Please retype the entries below exactly, only from their first line through the line containing "Since you're on", leaving every picture out.
==== Data excerpts
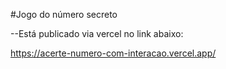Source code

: #Jogo do número secreto


--Está publicado via vercel no link abaixo:

https://acerte-numero-com-interacao.vercel.app/
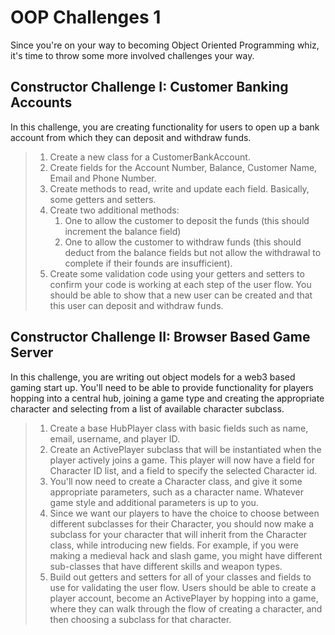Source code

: # OOP Challenges 1

Since you're on your way to becoming Object Oriented Programming whiz, it's time to throw some more involved challenges your way.

## Constructor Challenge I:  Customer Banking Accounts
In this challenge, you are creating functionality for users to open up a bank account from which they can deposit and withdraw funds.  
>1. Create a new class for a CustomerBankAccount. 
>2. Create fields for the Account Number, Balance, Customer Name, Email and Phone Number.
>3. Create methods to read, write and update each field.  Basically, some getters and setters.
>4. Create two additional methods:
>    1. One to allow the customer to deposit the funds (this should increment the balance field)
>    2. One to allow the customer to withdraw funds (this should deduct from the balance fields but not allow the withdrawal to complete if their founds are insufficient).
>5. Create some validation code using your getters and setters to confirm your code is working at each step of the user flow.  You should be able to show that a new user can be created and that this user can deposit and withdraw funds.

## Constructor Challenge II:  Browser Based Game Server
In this challenge, you are writing out object models for a web3 based gaming start up.  You'll need to be able to provide functionality for players hopping into a central hub, joining a game type and creating the appropriate character and selecting from a list of available character subclass.
>1. Create a base HubPlayer class with basic fields such as name, email, username, and player ID.
>2. Create an ActivePlayer subclass that will be instantiated when the player actively joins a game.  This player will now have a field for Character ID list, and a field to specify the selected Character id.
>3. You'll now need to create a Character class, and give it some appropriate parameters, such as a character name.  Whatever game style and additional parameters is up to you.
>4. Since we want our players to have the choice to choose between different subclasses for their Character, you should now make a subclass for your character that will inherit from the Character class, while introducing new fields.  For example, if you were making a medieval hack and slash game, you might have different sub-classes that have different skills and weapon types.
>5. Build out getters and setters for all of your classes and fields to use for validating the user flow.  Users should be able to create a player account, become an ActivePlayer by hopping into a game, where they can walk through the flow of creating a character, and then choosing a subclass for that character.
========
Task answer –
Source code

: #Jogo do número secreto


--Está publicado via vercel no link abaixo:

https://acerte-numero-com-interacao.vercel.app/
Source code

: # OOP Challenges 1

Since you're on your way to becoming Object Oriented Programming whiz, it's time to throw some more involved challenges your way.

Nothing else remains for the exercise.